Alif went to his office and took off his jeans and button-up and came back to the couch and laid there in his sweats and t-shirts (yes, more than one LOL). He had a fever of about 100 or so. I thought he must have gotten a really serious flu and we treated it as such, giving him fluids, Tylenol and Motrin and lots of love. There was no way he could make it to Awana that night so I fretted over having to drive his truck to church - Grand Prix was coming up and Alif was supposed to be cutting cars for the kids that night, so he asked me to drive his truck with all the tools in it so that someone else could do the cutting. I did fine with the truck, though a friend from church followed me home and backed it into the driveway so I wouldn't have to attempt that.

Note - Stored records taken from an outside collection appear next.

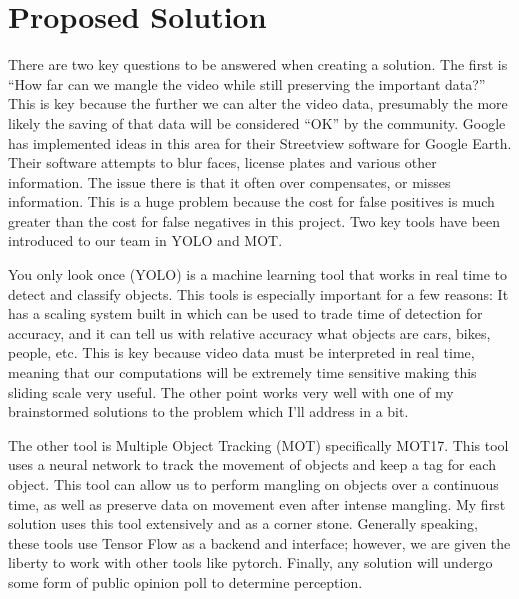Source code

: \documentclass[journal,draftclsnofoot,onecolumn]{IEEEtran}
\begin{document}
    
    
    
    \section{Proposed Solution}
    There are two key questions to be answered when creating a solution. The 
    first is “How far can we mangle the video while still preserving the 
    important data?” This is key because the further we can alter the video 
    data, presumably the more likely the saving of that data will be considered 
    “OK” by the community. Google has implemented ideas in this area for their 
    Streetview software for Google Earth. Their software attempts to blur faces, 
    license plates and various other information. The issue there is that it 
    often over compensates, or misses information. This is a huge problem 
    because the cost for false positives is much greater than the cost for 
    false negatives in this project. Two key tools have been introduced to our 
    team in YOLO and MOT.

    You only look once (YOLO) is a machine learning tool that works in real 
    time to detect and classify objects. This tools is especially important 
    for a few reasons: It has a scaling system built in which can be used 
    to trade time of detection for accuracy, and it can tell us with 
    relative accuracy what objects are cars, bikes, people, etc. This is 
    key because video data must be interpreted in real time, meaning that 
    our computations will be extremely time sensitive making this sliding 
    scale very useful. The other point works very well with one of my 
    brainstormed solutions to the problem which I’ll address in a bit. 
    
    The other tool is Multiple Object Tracking (MOT) specifically MOT17. 
    This tool uses a neural network to track the movement of objects and 
    keep a tag for each object. This tool can allow us to perform mangling 
    on objects over a continuous time, as well as preserve data on movement 
    even after intense mangling. My first solution uses this tool 
    extensively and as a corner stone. Generally speaking, these tools use 
    Tensor Flow as a backend and interface; however, we are given the 
    liberty to work with other tools like pytorch.  Finally, any solution 
    will undergo some form of public opinion poll to determine perception.
    
\end{document}
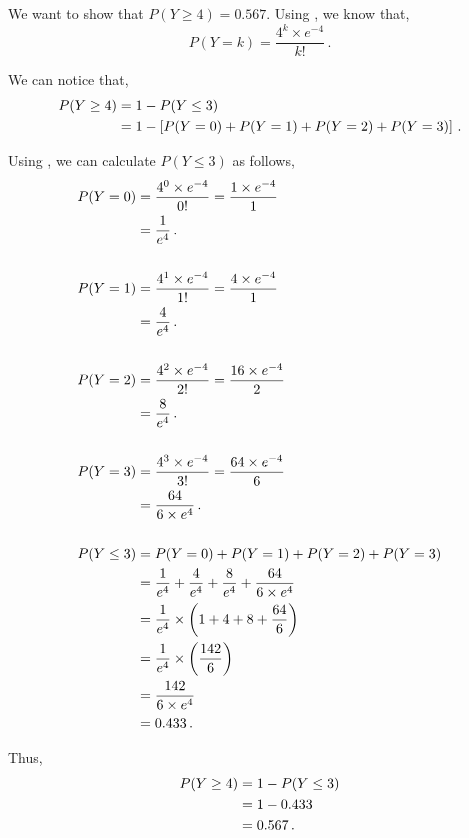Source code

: \begin{subquestions}
\begin{subsubquestions}
We want to show that $P(Y \geq 4) = 0.567$. Using , we know that,
\begin{equation}
	P(Y=k)= \frac{4^k \times e^{-4}}{k!} \,. \label{2013:q4:eq:Pois1}
\end{equation}

We can notice that,
\begin{align}
	P(Y \geq 4) & = 1 - P(Y \leq 3) \nonumber \\
	            & = 1 - \left[P(Y=0)+P(Y=1)+P(Y=2)+P(Y=3) \right] \,.
\end{align}

Using , we can calculate $P(Y \leq 3)$ as follows,
\begin{align}
	P(Y=0) & = \frac{4^0 \times e^{-4}}{0!} 
	         = \frac{1 \times e^{-4}}{1} \nonumber \\
	       & = \frac{1}{e^4} \,. \\	\nonumber \\
	P(Y=1) & = \frac{4^1 \times e^{-4}}{1!} 
	         = \frac{4 \times e^{-4}}{1} \nonumber \\
	       & = \frac{4}{e^4} \,. \\	\nonumber \\       
	P(Y=2) & = \frac{4^2 \times e^{-4}}{2!} 
		     = \frac{16 \times e^{-4}}{2} \nonumber \\
           & = \frac{8}{e^4} \,. \\ \nonumber \\            
	P(Y=3) & = \frac{4^3 \times e^{-4}}{3!} 
             = \frac{64 \times e^{-4}}{6} \nonumber \\
           & = \frac{64}{6 \times e^4} \,. \\ \nonumber \\         
    P(Y \leq 3) & = P(Y=0)+P(Y=1)+P(Y=2)+P(Y=3) \nonumber \\
                & = \frac{1}{e^4} + \frac{4}{e^4} + \frac{8}{e^4} + \frac{64}{6 \times e^4} \nonumber \\
                & = \frac{1}{e^4} \times \left(1+4+8+\frac{64}{6} \right) \nonumber \\
                & = \frac{1}{e^4} \times \left(\frac{142}{6} \right) \nonumber \\
                & = \frac{142}{6 \times e^4} \nonumber \\
                & = 0.433 \,.
\end{align}

Thus,
\begin{align}
	P(Y \geq 4) & = 1 - P(Y \leq 3) \nonumber \\
	            & = 1 - 0.433 \nonumber \\
	            & = 0.567 \,.
\end{align}


\end{subsubquestions}
\end{subquestions}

After I got the kids into bed I went to check on Alif, who had gotten himself into our bed for the night. He said, "I'm scared that it's staph, Emily." I assured him that it was not staph at all but just a bad flu, but inside a fear started to grow. I went downstairs and started some internet searching. What I found was not reassuring at all: his symptoms matched up with a septic staph infection a little too closely. I called our nurse advice line and once she'd heard his history (he had a staph infection in high school that caused endocarditis, an infection of the heart valve) and his current symptoms, she advised us to stay home and continue our course of treatment - fluids and fever medicine.

I wish I'd listened to my gut - and Alif's - and gone to the emergency room.

Monday, May 09, 2011

26 days

26 days ago my husband could take his little girl dancing.

He could hug his kids, go to work, walk, remember what happened 5 minutes before.
26 days ago Alif was a soccer coach for Caris' indoor soccer team. He was excited about the father/son missions trip to Mexico that was right around the corner.

26 days ago he walked with a bounce in his step.

Today he can't walk. A staph infection took him down in a matter of hours and he's been sick ever since. Very sick. Critically sick.

I'm sure I will eventually process here, pour out our story, fill in the details. For now I just ask that you pray. Please and thank you.